Мы глубоко убеждены, что как комиксы, в которых величайшие романы мировой литературы спрессованы до размеров нескольких страниц, не смогут никогда заменить эти романы, так драматургическое, в два акта, произведение никогда не заменит полнообъемной пьесы, в которой, по крайней мере, должно быть хотя бы три акта. Ведь еще Аристотель говорил, что целое - это нечто, имеющее начало, середину и конец. Следовательно, нечто, лишенное середины, это всего лишь фрагмент целого, не способный заменить целое. И дело тут не только в классическом требовании к художественному произведению, в котором должны быть зачин, кульминация с апогеем действия и концовка с окончательной уясненностью всего случившегося, - все это, заметим, так или иначе имеется и в двухактных пьесах, - а в объеме, который в данном случае количественно переходит в качество, обеспечивая достаточными художественными средствами непогрешимую логику - одну из компонент художественной правды.

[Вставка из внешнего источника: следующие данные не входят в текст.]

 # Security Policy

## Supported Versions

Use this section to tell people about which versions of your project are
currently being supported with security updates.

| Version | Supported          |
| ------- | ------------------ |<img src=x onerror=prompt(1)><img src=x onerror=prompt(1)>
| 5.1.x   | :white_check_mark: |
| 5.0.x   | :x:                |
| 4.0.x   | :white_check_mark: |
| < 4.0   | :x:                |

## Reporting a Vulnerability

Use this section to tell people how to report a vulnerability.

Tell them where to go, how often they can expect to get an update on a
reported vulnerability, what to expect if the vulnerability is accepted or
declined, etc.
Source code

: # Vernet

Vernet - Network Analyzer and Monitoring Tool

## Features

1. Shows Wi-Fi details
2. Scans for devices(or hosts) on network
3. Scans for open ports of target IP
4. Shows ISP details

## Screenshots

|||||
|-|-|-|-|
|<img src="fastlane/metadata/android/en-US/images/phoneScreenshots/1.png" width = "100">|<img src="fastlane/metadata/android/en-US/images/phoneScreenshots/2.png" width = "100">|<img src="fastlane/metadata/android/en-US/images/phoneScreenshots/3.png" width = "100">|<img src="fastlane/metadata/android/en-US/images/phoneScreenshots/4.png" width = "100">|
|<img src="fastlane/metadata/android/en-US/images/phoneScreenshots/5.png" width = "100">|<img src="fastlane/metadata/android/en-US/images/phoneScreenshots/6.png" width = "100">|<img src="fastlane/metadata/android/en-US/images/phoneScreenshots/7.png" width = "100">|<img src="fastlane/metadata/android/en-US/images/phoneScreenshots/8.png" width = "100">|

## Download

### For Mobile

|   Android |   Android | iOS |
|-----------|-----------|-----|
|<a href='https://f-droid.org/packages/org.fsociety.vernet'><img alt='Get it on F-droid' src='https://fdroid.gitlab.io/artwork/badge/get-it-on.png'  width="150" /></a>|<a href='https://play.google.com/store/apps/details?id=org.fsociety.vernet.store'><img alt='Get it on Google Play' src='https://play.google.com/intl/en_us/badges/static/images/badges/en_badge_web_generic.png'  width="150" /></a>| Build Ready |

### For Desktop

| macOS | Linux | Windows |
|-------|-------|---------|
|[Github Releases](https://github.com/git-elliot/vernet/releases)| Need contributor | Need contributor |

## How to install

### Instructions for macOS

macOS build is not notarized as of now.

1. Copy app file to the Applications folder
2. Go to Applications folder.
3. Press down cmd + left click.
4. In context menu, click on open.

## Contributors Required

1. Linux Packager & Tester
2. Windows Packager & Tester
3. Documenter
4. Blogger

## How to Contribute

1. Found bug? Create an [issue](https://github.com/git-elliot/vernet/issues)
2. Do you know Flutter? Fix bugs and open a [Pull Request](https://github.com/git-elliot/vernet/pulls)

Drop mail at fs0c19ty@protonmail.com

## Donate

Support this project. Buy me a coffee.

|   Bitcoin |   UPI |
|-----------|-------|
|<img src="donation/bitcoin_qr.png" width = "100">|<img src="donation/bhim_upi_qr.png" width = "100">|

Мы вовсе не требуем, чтобы кульминация с максимальным обострением конфликта приходилась на второй акт трехактного драматического действия, ибо художественному произведению меньше всего подходит геомометрически правильное членение сюжета. Все остается в воле автора в соответствии с его писательской грамотностью...

Но какие недостатки трагедий В. Ванеева порождены их двухактной конструкцией?

Читатели и зрители не могли не заметить некоторой поспешности в действии и, следовательно, неубедительности в поступках персонажей из-за отсутствия достаточной логики. Так, по нашему мнению, аланский архонт Ахджер слишком скоропалительно, во всяком случае, не совсем обоснованно, словно чувствуя нехватку сценического времени, отрекается от своего сына Айтега по ложному обвинению. Автор даже нарушил принятый в таких серьезных случаях порядок ведения суда. Ведь право на отвод обвинения было одним из основополагающих принципов древнего осетинского судопроизводства. Айтег даже не попытался оправдаться в качестве ответчика, между тем как противная сторона - истец - была выслушана с большим вниманием.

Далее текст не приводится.